Sistem pendidikan ini, akan merangsang terciptanya kerjasama lintas suku,
agama, dan ras guna bahu – membahu secara kolektif melawan masalah bersama di negara
demokratis ini.
Lebih
jauh lagi, apabila dirumuskan secara lebih sederhana, maka pendidikan yang
menggali kekayaan jiwa manusia adalah pendidikan yang menumbuhkan budi pekerti.
Dalam pedagogi yang menyentuh jiwa, arah pendidikan nasional hendaknya membawa
peserta didik untuk masuk dalam perjumpaan konkret dengan mereka yang tidak
saja berbeda, tapi juga menderita dalam arti sebenarnya. Dalam pendidikan
humanistik, keilmuan tidak saja menawarkan sisi kepraktisannya, tetapi juga
memepertajam nalar kritis terhadap setiap permasalahan sosial yang ada.
Terakhir,
dalam momentum Hari Pendidikan Nasional ini, sebagai refleksi pendidikan
Indonesia, diperlukan upaya yang serius guna mengentaskan masalah pendidikan
yang ada.
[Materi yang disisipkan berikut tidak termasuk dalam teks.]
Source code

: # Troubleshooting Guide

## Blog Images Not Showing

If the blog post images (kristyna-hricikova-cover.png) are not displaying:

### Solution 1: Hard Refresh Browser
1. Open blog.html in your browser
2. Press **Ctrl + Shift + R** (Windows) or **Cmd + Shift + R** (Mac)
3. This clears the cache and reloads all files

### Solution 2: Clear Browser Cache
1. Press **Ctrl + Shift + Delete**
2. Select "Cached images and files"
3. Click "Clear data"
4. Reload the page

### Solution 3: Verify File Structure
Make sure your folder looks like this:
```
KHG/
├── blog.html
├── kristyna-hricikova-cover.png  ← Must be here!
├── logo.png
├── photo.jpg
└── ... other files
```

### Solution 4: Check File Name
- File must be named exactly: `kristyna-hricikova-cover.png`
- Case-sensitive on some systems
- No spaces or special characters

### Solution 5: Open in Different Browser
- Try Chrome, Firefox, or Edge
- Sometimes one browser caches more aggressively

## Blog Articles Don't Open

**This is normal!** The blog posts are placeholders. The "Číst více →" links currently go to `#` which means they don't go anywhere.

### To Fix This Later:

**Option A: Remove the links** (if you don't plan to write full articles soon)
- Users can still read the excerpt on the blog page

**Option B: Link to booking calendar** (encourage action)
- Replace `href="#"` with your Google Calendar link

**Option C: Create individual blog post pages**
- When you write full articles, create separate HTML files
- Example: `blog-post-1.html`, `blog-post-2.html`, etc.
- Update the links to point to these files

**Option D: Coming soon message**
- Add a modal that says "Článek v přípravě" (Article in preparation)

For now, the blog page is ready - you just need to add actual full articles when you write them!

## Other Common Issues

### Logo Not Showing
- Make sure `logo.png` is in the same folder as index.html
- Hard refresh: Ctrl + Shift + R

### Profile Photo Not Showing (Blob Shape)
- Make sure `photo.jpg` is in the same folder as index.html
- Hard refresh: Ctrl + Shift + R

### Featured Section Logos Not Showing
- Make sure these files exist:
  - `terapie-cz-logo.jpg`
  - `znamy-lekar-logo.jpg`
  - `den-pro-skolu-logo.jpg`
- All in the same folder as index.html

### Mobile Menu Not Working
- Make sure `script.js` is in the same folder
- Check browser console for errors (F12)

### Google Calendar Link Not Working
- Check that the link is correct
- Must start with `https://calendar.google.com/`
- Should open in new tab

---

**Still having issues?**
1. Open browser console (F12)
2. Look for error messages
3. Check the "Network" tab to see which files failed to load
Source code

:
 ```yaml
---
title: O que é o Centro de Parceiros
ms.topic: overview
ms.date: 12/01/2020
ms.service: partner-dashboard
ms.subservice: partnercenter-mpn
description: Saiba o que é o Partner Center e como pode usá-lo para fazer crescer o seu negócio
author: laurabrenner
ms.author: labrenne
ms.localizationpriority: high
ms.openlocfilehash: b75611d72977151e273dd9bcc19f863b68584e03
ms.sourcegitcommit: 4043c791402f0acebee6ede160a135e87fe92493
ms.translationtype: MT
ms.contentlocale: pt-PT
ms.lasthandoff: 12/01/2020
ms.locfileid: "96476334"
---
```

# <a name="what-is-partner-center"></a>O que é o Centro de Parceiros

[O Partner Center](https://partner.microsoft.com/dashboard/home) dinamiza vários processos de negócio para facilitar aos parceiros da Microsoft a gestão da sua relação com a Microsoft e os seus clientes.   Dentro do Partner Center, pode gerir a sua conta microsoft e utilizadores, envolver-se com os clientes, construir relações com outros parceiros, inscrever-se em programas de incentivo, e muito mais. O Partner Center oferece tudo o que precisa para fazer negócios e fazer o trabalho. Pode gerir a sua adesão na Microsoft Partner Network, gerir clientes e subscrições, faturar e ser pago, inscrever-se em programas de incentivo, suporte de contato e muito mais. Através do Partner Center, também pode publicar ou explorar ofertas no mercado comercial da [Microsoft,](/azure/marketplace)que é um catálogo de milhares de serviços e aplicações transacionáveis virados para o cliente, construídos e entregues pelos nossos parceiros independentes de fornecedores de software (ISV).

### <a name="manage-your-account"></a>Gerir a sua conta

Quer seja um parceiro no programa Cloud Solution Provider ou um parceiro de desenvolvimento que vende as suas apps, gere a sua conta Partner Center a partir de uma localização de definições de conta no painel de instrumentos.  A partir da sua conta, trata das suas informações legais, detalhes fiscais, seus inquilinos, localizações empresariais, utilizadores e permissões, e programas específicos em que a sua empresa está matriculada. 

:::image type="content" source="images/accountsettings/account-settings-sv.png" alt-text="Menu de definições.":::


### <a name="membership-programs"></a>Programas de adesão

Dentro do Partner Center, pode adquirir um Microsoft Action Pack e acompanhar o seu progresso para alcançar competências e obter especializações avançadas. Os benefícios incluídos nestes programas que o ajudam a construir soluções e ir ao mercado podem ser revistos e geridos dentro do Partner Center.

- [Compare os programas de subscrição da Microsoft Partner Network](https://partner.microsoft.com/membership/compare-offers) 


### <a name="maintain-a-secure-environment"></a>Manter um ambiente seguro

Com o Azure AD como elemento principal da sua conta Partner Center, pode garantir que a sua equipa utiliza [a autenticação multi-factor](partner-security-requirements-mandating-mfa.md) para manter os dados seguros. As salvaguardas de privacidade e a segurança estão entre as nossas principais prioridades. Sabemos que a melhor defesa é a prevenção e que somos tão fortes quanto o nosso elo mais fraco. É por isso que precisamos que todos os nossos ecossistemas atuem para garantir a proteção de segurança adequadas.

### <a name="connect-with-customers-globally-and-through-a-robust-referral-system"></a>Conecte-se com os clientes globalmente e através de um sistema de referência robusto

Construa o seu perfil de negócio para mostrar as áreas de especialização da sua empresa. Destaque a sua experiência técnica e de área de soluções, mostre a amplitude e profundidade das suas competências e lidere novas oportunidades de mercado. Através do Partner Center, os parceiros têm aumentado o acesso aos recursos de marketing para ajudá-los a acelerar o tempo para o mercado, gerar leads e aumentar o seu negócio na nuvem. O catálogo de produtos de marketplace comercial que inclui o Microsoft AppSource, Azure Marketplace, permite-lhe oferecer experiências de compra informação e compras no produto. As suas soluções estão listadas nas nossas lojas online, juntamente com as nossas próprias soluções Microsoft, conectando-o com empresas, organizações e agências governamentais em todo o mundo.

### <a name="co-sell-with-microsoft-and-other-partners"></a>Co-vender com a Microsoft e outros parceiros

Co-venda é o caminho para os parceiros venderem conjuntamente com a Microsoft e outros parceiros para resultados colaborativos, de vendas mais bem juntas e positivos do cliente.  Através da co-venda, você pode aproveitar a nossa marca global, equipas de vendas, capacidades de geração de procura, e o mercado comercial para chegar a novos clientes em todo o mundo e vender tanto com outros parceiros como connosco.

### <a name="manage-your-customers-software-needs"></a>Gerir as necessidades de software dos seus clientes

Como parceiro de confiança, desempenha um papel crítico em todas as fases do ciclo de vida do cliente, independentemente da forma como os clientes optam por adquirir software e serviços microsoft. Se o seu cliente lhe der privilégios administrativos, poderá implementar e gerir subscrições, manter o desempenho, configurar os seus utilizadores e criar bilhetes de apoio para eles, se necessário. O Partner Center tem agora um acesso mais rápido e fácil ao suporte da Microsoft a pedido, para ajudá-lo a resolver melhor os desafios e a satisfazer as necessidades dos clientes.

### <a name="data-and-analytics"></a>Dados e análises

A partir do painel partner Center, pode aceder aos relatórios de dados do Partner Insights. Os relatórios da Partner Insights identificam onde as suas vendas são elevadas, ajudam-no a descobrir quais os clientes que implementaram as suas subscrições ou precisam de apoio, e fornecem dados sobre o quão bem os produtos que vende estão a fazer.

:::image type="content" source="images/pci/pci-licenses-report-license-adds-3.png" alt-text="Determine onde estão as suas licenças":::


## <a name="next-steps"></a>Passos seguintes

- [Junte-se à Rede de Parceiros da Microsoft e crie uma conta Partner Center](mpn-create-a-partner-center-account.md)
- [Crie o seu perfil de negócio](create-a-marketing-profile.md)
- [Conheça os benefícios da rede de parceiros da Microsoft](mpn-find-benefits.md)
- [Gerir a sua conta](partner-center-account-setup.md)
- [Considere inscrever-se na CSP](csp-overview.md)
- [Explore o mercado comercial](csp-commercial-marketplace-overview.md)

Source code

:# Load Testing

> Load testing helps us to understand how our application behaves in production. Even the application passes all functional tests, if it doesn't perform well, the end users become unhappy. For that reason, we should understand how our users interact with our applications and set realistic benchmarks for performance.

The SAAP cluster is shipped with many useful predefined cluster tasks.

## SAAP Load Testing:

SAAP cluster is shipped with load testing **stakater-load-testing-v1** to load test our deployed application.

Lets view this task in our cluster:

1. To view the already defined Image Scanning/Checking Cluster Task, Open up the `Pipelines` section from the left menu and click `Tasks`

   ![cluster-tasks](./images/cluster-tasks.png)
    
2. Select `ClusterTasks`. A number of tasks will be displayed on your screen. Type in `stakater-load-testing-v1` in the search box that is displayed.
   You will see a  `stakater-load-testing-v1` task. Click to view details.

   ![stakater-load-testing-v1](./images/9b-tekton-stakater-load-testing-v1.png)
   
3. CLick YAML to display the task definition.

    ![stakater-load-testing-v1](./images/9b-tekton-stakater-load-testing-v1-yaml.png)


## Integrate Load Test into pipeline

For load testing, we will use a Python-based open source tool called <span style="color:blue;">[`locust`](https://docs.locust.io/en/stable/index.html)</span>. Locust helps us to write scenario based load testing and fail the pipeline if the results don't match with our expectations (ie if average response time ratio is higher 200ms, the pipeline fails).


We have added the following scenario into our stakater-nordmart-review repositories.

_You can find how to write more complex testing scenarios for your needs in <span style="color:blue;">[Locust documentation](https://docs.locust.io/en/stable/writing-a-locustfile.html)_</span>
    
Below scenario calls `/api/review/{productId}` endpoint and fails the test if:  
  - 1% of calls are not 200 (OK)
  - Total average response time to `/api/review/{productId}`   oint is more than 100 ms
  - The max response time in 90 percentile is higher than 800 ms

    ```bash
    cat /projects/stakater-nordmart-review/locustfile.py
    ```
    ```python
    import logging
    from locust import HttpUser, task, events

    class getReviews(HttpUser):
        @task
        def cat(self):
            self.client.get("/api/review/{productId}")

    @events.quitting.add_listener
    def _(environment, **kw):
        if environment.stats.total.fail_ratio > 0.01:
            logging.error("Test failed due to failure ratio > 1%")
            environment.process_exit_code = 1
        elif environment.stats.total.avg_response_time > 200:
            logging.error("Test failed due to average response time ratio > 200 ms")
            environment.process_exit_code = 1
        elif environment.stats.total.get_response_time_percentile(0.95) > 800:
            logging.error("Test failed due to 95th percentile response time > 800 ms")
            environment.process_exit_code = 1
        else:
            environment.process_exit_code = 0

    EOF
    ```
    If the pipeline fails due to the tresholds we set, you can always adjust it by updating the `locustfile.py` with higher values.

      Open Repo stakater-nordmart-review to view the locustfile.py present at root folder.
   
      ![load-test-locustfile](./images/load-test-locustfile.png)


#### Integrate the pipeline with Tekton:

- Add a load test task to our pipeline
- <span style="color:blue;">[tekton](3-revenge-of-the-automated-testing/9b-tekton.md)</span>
Membangun kembali semangat dan cita – cita pendidikan bersama. Dengan
demikian, menyongsong pendidikan di tengah pandemi dan sebagai arah pendidikan
ke depan, negeri ini harus mampu mengaktualkan seruan Ki Hajar Dewantara bahwa
tujuan pendidikan ialah membuka batin untuk merasa, menyalakan rasio untuk
mencipta, dan memerdekakan diri untuk bertindak.